Here is a little more context: trying to understand SVMs a bit better, I used Gradient Descent to train a linear SVM classifier using the following cost function:
$J(\mathbf{w}, b) = C {\displaystyle \sum\limits_{i=1}^{m} max\left(0, 1 - y^{(i)} (\mathbf{w}^t \cdot \mathbf{x}^{(i)} + b)\right)} \quad + \quad \dfrac{1}{2} \mathbf{w}^t \cdot \mathbf{w}$
I am using the following notations:
- $\mathbf{w}$ is the model's feature weights and $b$ is its bias parameter.
- $\mathbf{x}^{(i)}$ is the $i^\text{th}$ training instance's feature vector.
- $y^{(i)}$ is the target class (-1 or 1) for the $i^\text{th}$ instance.
- $m$ is the number of training instances.
- $C$ is the regularization hyperparameter.
I derived a (sub)gradient vector (with regards to $\mathbf{w}$ and $b$) from this equation, and Gradient Descent worked just fine.
Now I would like to tackle non-linear problems.
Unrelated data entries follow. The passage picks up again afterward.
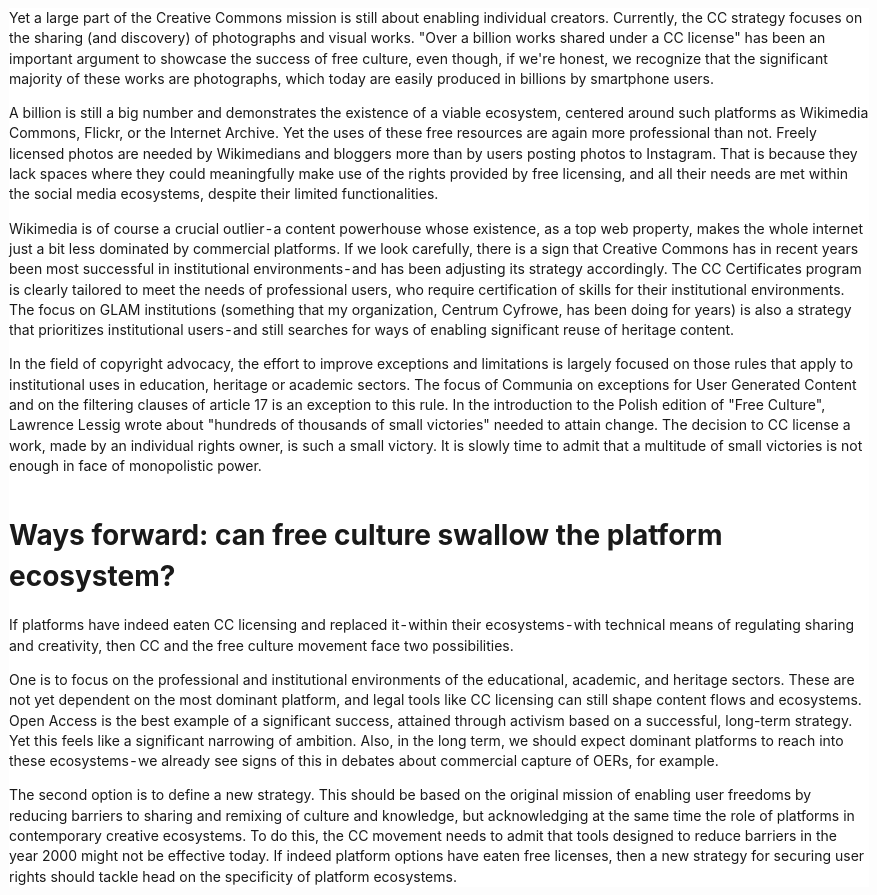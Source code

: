 Yet a large part of the Creative Commons mission is still about enabling individual creators. Currently, the CC strategy focuses on the sharing (and discovery) of photographs and visual works. "Over a billion works shared under a CC license" has been an important argument to showcase the success of free culture, even though, if we're honest, we recognize that the significant majority of these works are photographs, which today are easily produced in billions by smartphone users.

A billion is still a big number and demonstrates the existence of a viable ecosystem, centered around such platforms as Wikimedia Commons, Flickr, or the Internet Archive. Yet the uses of these free resources are again more professional than not. Freely licensed photos are needed by Wikimedians and bloggers more than by users posting photos to Instagram. That is because they lack spaces where they could meaningfully make use of the rights provided by free licensing, and all their needs are met within the social media ecosystems, despite their limited functionalities.

Wikimedia is of course a crucial outlier - a content powerhouse whose existence, as a top web property, makes the whole internet just a bit less dominated by commercial platforms.
If we look carefully, there is a sign that Creative Commons has in recent years been most successful in institutional environments - and has been adjusting its strategy accordingly. The CC Certificates program is clearly tailored to meet the needs of professional users, who require certification of skills for their institutional environments. The focus on GLAM institutions (something that my organization, Centrum Cyfrowe, has been doing for years) is also a strategy that prioritizes institutional users - and still searches for ways of enabling significant reuse of heritage content.

In the field of copyright advocacy, the effort to improve exceptions and limitations is largely focused on those rules that apply to institutional uses in education, heritage or academic sectors. The focus of Communia on exceptions for User Generated Content and on the filtering clauses of article 17 is an exception to this rule.
In the introduction to the Polish edition of "Free Culture", Lawrence Lessig wrote about "hundreds of thousands of small victories" needed to attain change. The decision to CC license a work, made by an individual rights owner, is such a small victory. It is slowly time to admit that a multitude of small victories is not enough in face of monopolistic power.

# Ways forward: can free culture swallow the platform ecosystem?

If platforms have indeed eaten CC licensing and replaced it - within their ecosystems - with technical means of regulating sharing and creativity, then CC and the free culture movement face two possibilities.

One is to focus on the professional and institutional environments of the educational, academic, and heritage sectors. These are not yet dependent on the most dominant platform, and legal tools like CC licensing can still shape content flows and ecosystems. Open Access is the best example of a significant success, attained through activism based on a successful, long-term strategy. Yet this feels like a significant narrowing of ambition. Also, in the long term, we should expect dominant platforms to reach into these ecosystems - we already see signs of this in debates about commercial capture of OERs, for example.

The second option is to define a new strategy. This should be based on the original mission of enabling user freedoms by reducing barriers to sharing and remixing of culture and knowledge, but acknowledging at the same time the role of platforms in contemporary creative ecosystems. To do this, the CC movement needs to admit that tools designed to reduce barriers in the year 2000 might not be effective today. If indeed platform options have eaten free licenses, then a new strategy for securing user rights should tackle head on the specificity of platform ecosystems.
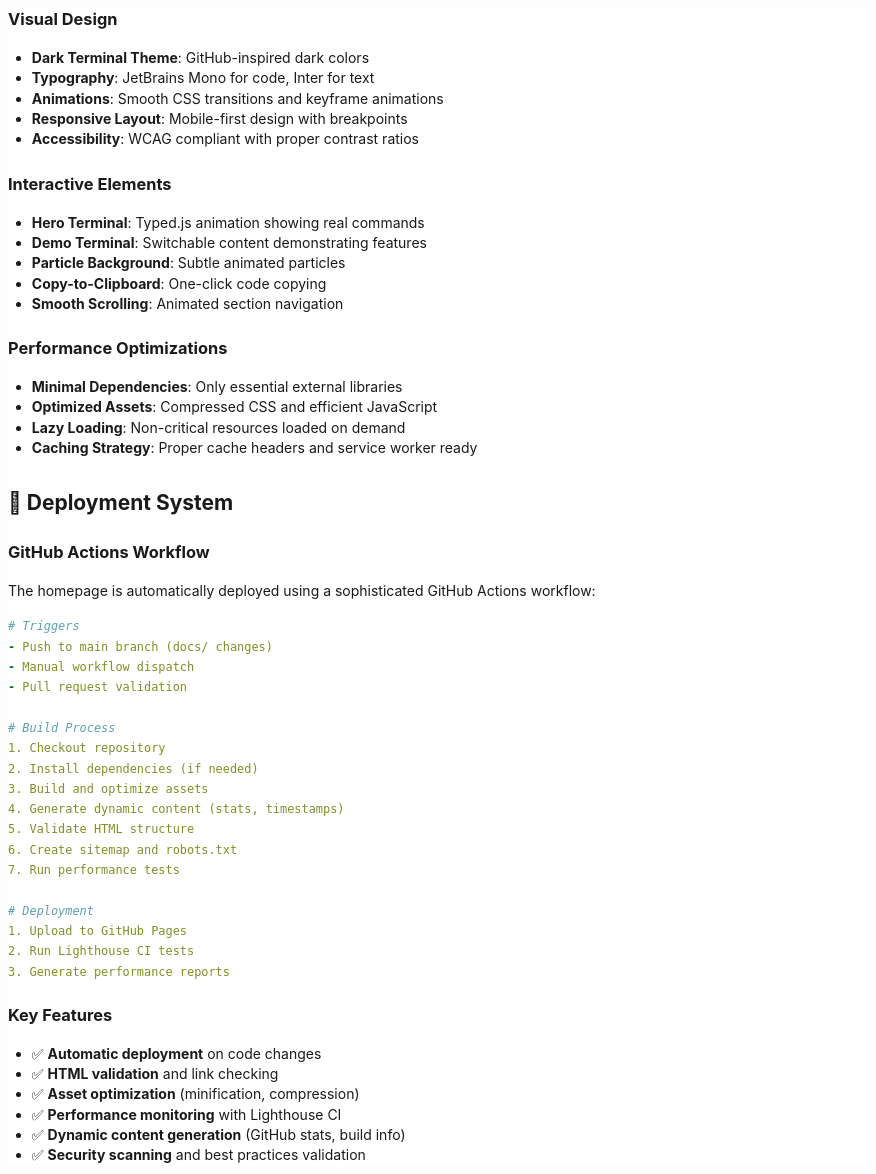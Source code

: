 ### Visual Design
- **Dark Terminal Theme**: GitHub-inspired dark colors
- **Typography**: JetBrains Mono for code, Inter for text
- **Animations**: Smooth CSS transitions and keyframe animations
- **Responsive Layout**: Mobile-first design with breakpoints
- **Accessibility**: WCAG compliant with proper contrast ratios

### Interactive Elements
- **Hero Terminal**: Typed.js animation showing real commands
- **Demo Terminal**: Switchable content demonstrating features
- **Particle Background**: Subtle animated particles
- **Copy-to-Clipboard**: One-click code copying
- **Smooth Scrolling**: Animated section navigation

### Performance Optimizations
- **Minimal Dependencies**: Only essential external libraries
- **Optimized Assets**: Compressed CSS and efficient JavaScript
- **Lazy Loading**: Non-critical resources loaded on demand
- **Caching Strategy**: Proper cache headers and service worker ready

## 🚀 Deployment System

### GitHub Actions Workflow
The homepage is automatically deployed using a sophisticated GitHub Actions workflow:

```yaml
# Triggers
- Push to main branch (docs/ changes)
- Manual workflow dispatch
- Pull request validation

# Build Process
1. Checkout repository
2. Install dependencies (if needed)
3. Build and optimize assets
4. Generate dynamic content (stats, timestamps)
5. Validate HTML structure
6. Create sitemap and robots.txt
7. Run performance tests

# Deployment
1. Upload to GitHub Pages
2. Run Lighthouse CI tests
3. Generate performance reports
```

### Key Features
- ✅ **Automatic deployment** on code changes
- ✅ **HTML validation** and link checking
- ✅ **Asset optimization** (minification, compression)
- ✅ **Performance monitoring** with Lighthouse CI
- ✅ **Dynamic content generation** (GitHub stats, build info)
- ✅ **Security scanning** and best practices validation
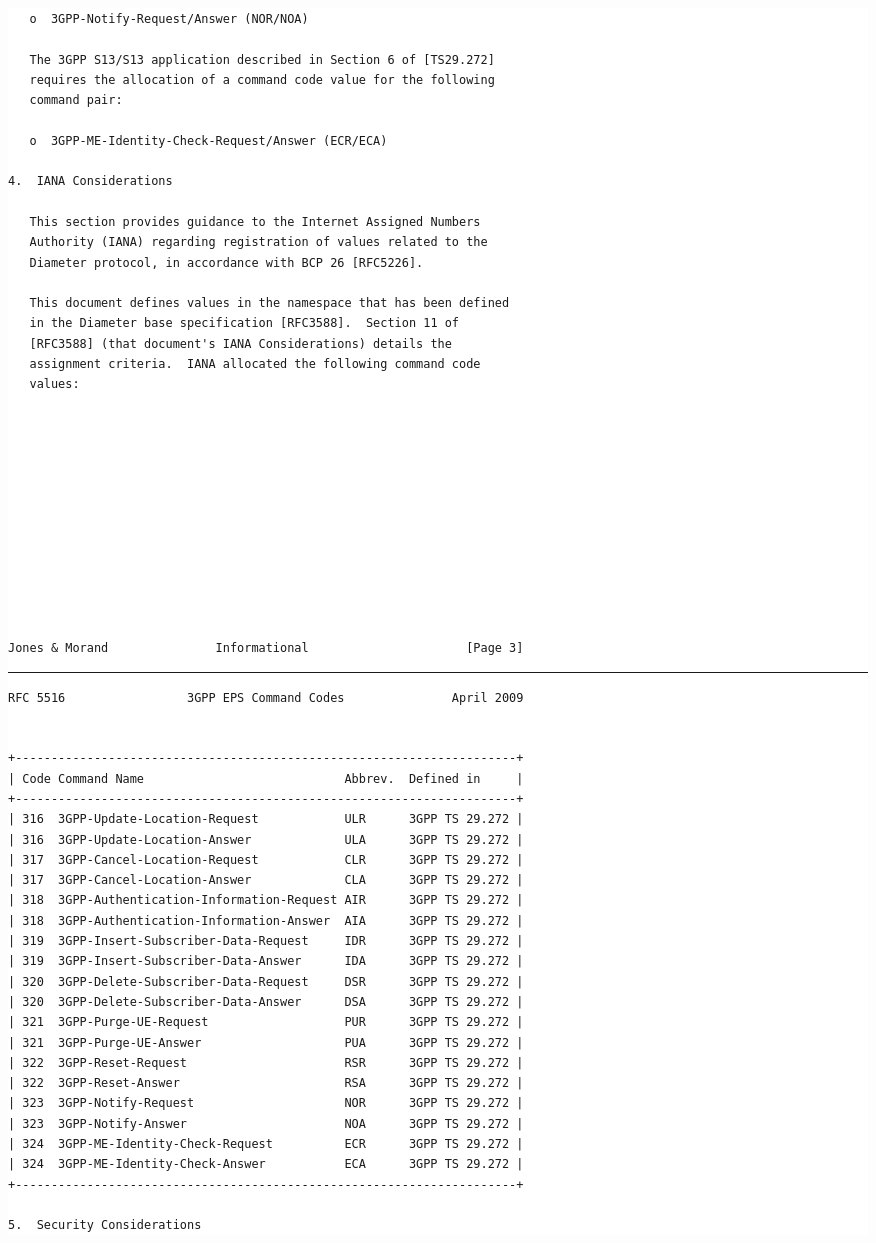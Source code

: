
 ``` newpage
   o  3GPP-Notify-Request/Answer (NOR/NOA)

   The 3GPP S13/S13 application described in Section 6 of [TS29.272]
   requires the allocation of a command code value for the following
   command pair:

   o  3GPP-ME-Identity-Check-Request/Answer (ECR/ECA)

4.  IANA Considerations

   This section provides guidance to the Internet Assigned Numbers
   Authority (IANA) regarding registration of values related to the
   Diameter protocol, in accordance with BCP 26 [RFC5226].

   This document defines values in the namespace that has been defined
   in the Diameter base specification [RFC3588].  Section 11 of
   [RFC3588] (that document's IANA Considerations) details the
   assignment criteria.  IANA allocated the following command code
   values:












Jones & Morand               Informational                      [Page 3]
```

------------------------------------------------------------------------

``` newpage
RFC 5516                 3GPP EPS Command Codes               April 2009


+----------------------------------------------------------------------+
| Code Command Name                            Abbrev.  Defined in     |
+----------------------------------------------------------------------+
| 316  3GPP-Update-Location-Request            ULR      3GPP TS 29.272 |
| 316  3GPP-Update-Location-Answer             ULA      3GPP TS 29.272 |
| 317  3GPP-Cancel-Location-Request            CLR      3GPP TS 29.272 |
| 317  3GPP-Cancel-Location-Answer             CLA      3GPP TS 29.272 |
| 318  3GPP-Authentication-Information-Request AIR      3GPP TS 29.272 |
| 318  3GPP-Authentication-Information-Answer  AIA      3GPP TS 29.272 |
| 319  3GPP-Insert-Subscriber-Data-Request     IDR      3GPP TS 29.272 |
| 319  3GPP-Insert-Subscriber-Data-Answer      IDA      3GPP TS 29.272 |
| 320  3GPP-Delete-Subscriber-Data-Request     DSR      3GPP TS 29.272 |
| 320  3GPP-Delete-Subscriber-Data-Answer      DSA      3GPP TS 29.272 |
| 321  3GPP-Purge-UE-Request                   PUR      3GPP TS 29.272 |
| 321  3GPP-Purge-UE-Answer                    PUA      3GPP TS 29.272 |
| 322  3GPP-Reset-Request                      RSR      3GPP TS 29.272 |
| 322  3GPP-Reset-Answer                       RSA      3GPP TS 29.272 |
| 323  3GPP-Notify-Request                     NOR      3GPP TS 29.272 |
| 323  3GPP-Notify-Answer                      NOA      3GPP TS 29.272 |
| 324  3GPP-ME-Identity-Check-Request          ECR      3GPP TS 29.272 |
| 324  3GPP-ME-Identity-Check-Answer           ECA      3GPP TS 29.272 |
+----------------------------------------------------------------------+

5.  Security Considerations
```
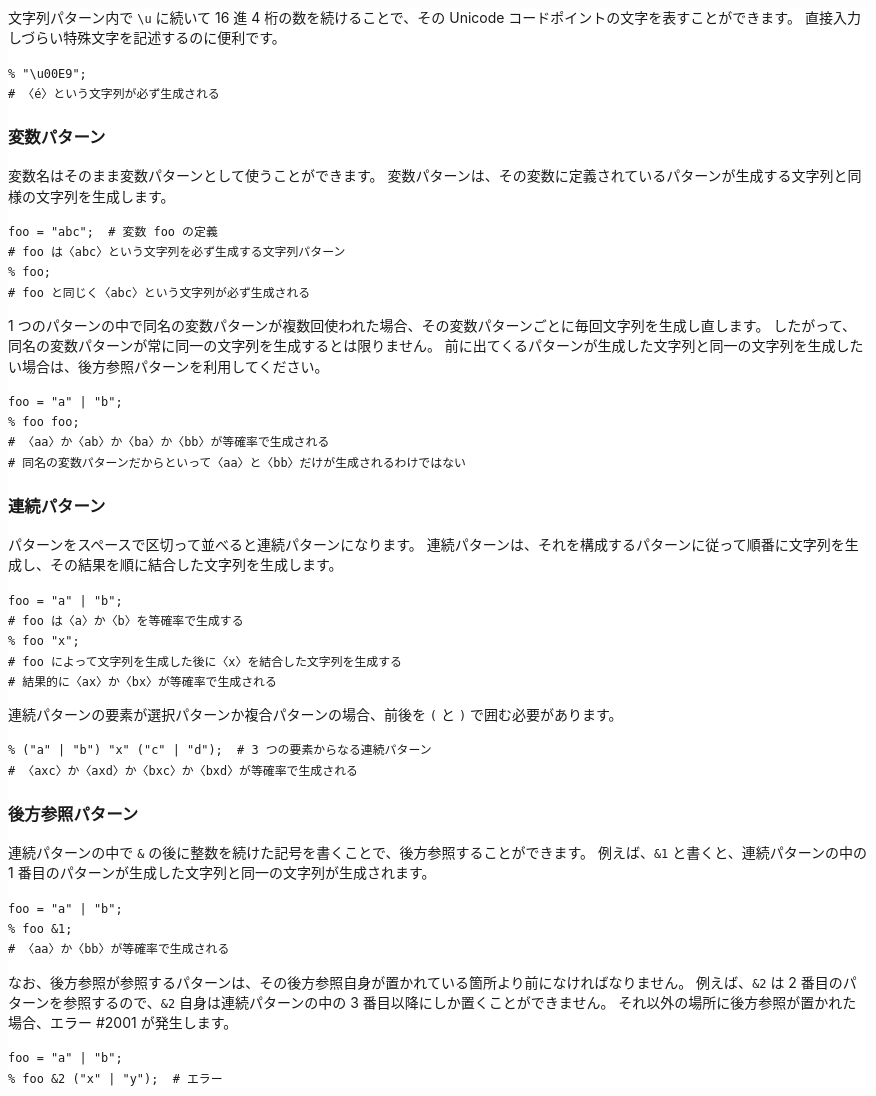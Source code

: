 文字列パターン内で `\u` に続いて 16 進 4 桁の数を続けることで、その Unicode コードポイントの文字を表すことができます。
直接入力しづらい特殊文字を記述するのに便利です。
```zatlin-try
% "\u00E9";
# 〈é〉という文字列が必ず生成される
```

### 変数パターン
変数名はそのまま変数パターンとして使うことができます。
変数パターンは、その変数に定義されているパターンが生成する文字列と同様の文字列を生成します。
```zatlin-try
foo = "abc";  # 変数 foo の定義
# foo は〈abc〉という文字列を必ず生成する文字列パターン
% foo;
# foo と同じく〈abc〉という文字列が必ず生成される
```

1 つのパターンの中で同名の変数パターンが複数回使われた場合、その変数パターンごとに毎回文字列を生成し直します。
したがって、同名の変数パターンが常に同一の文字列を生成するとは限りません。
前に出てくるパターンが生成した文字列と同一の文字列を生成したい場合は、後方参照パターンを利用してください。
```zatlin-try
foo = "a" | "b";
% foo foo;
# 〈aa〉か〈ab〉か〈ba〉か〈bb〉が等確率で生成される
# 同名の変数パターンだからといって〈aa〉と〈bb〉だけが生成されるわけではない
```

### 連続パターン
パターンをスペースで区切って並べると連続パターンになります。
連続パターンは、それを構成するパターンに従って順番に文字列を生成し、その結果を順に結合した文字列を生成します。
```zatlin-try
foo = "a" | "b";
# foo は〈a〉か〈b〉を等確率で生成する
% foo "x";
# foo によって文字列を生成した後に〈x〉を結合した文字列を生成する
# 結果的に〈ax〉か〈bx〉が等確率で生成される
```

連続パターンの要素が選択パターンか複合パターンの場合、前後を `(` と `)` で囲む必要があります。
```zatlin-try
% ("a" | "b") "x" ("c" | "d");  # 3 つの要素からなる連続パターン
# 〈axc〉か〈axd〉か〈bxc〉か〈bxd〉が等確率で生成される
```

### 後方参照パターン
連続パターンの中で `&` の後に整数を続けた記号を書くことで、後方参照することができます。
例えば、`&1` と書くと、連続パターンの中の 1 番目のパターンが生成した文字列と同一の文字列が生成されます。
```zatlin-try
foo = "a" | "b";
% foo &1;
# 〈aa〉か〈bb〉が等確率で生成される
```

なお、後方参照が参照するパターンは、その後方参照自身が置かれている箇所より前になければなりません。
例えば、`&2` は 2 番目のパターンを参照するので、`&2` 自身は連続パターンの中の 3 番目以降にしか置くことができません。
それ以外の場所に後方参照が置かれた場合、エラー #2001 が発生します。
```zatlin-try
foo = "a" | "b";
% foo &2 ("x" | "y");  # エラー
```
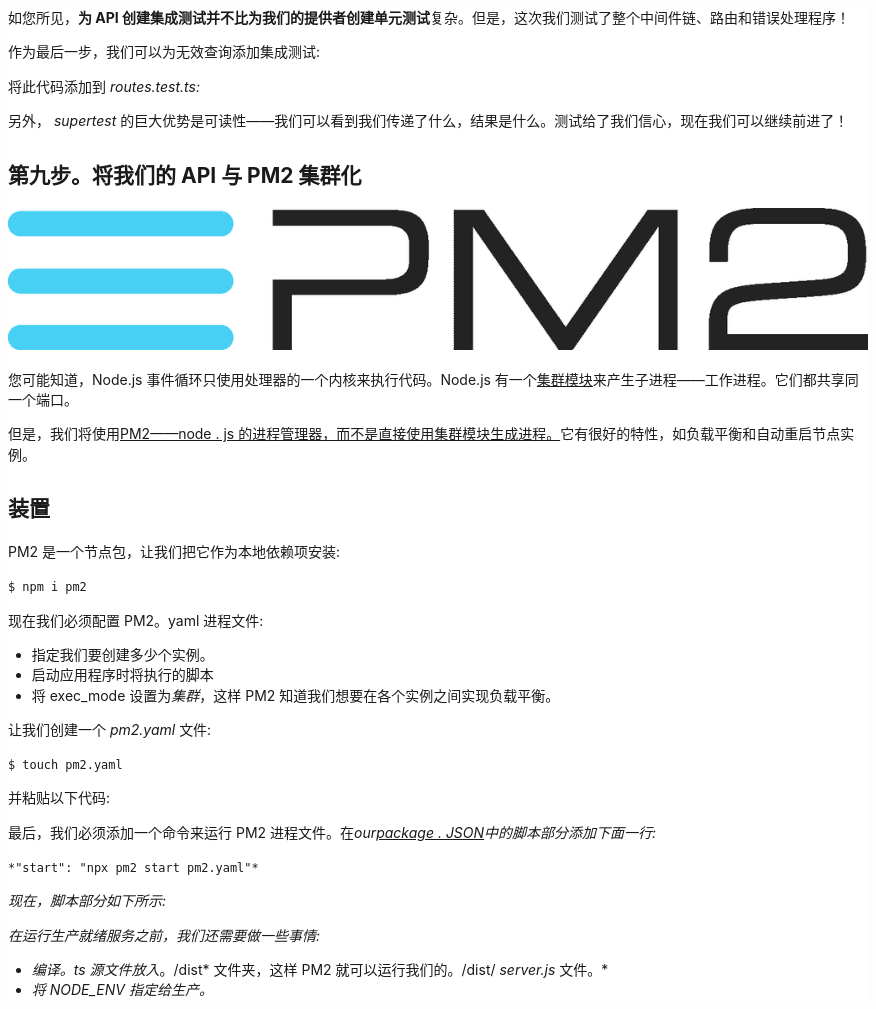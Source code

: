 如您所见，**为 API 创建集成测试并不比为我们的提供者创建单元测试**复杂。但是，这次我们测试了整个中间件链、路由和错误处理程序！

作为最后一步，我们可以为无效查询添加集成测试:

将此代码添加到 *routes.test.ts:*

另外， *supertest* 的巨大优势是可读性——我们可以看到我们传递了什么，结果是什么。测试给了我们信心，现在我们可以继续前进了！

## 第九步。将我们的 API 与 PM2 集群化

![](img/de67a15023a1dc3a83c79079dca616d7.png)

您可能知道，Node.js 事件循环只使用处理器的一个内核来执行代码。Node.js 有一个[集群模块](https://nodejs.org/api/cluster.html)来产生子进程——工作进程。它们都共享同一个端口。

但是，我们将使用[PM2——node . js 的进程管理器，而不是直接使用集群模块生成进程。](https://pm2.io/runtime/)它有很好的特性，如负载平衡和自动重启节点实例。

## 装置

PM2 是一个节点包，让我们把它作为本地依赖项安装:

```
$ npm i pm2
```

现在我们必须配置 PM2。yaml 进程文件:

*   指定我们要创建多少个实例。
*   启动应用程序时将执行的脚本
*   将 exec_mode 设置为*集群*，这样 PM2 知道我们想要在各个实例之间实现负载平衡。

让我们创建一个 *pm2.yaml* 文件:

```
$ touch pm2.yaml
```

并粘贴以下代码:

最后，我们必须添加一个命令来运行 PM2 进程文件。在*our[package . JSON](https://github.com/alexpermyakov/node-rest-api/blob/step.9/package.json)中的脚本部分添加下面一行:*

```
*"start": "npx pm2 start pm2.yaml"*
```

*现在，脚本部分如下所示:*

*在运行生产就绪服务之前，我们还需要做一些事情:*

*   *编译。ts 源文件放入*。/dist* 文件夹，这样 PM2 就可以运行我们的。/dist/ *server.js* 文件。*
*   *将 NODE_ENV 指定给生产。*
Can I just replace all dot products $\mathbf{u}^t \cdot \mathbf{v}$ with $K(\mathbf{u}, \mathbf{v})$ in the cost function, where $K$ is the kernel function (for example the Gaussian RBF, $K(\mathbf{u}, \mathbf{v}) = e^{-\gamma \|\mathbf{u} - \mathbf{v}\|^2}$), then use calculus to derive a (sub)gradient vector and go ahead with Gradient Descent?
If it is too slow, why is that? Is the cost function not convex? Or is it because the gradient changes too fast (it is not Lipschitz continuous) so the algorithm keeps jumping across valleys during the descent, so it converges very slowly? But even then, how can it be worse than Quadratic Programming's time complexity, which is $O({n_\text{samples}}^2 \times n_\text{features})$? If it's a matter of local minima, can't Stochastic GD with simulated annealing overcome them?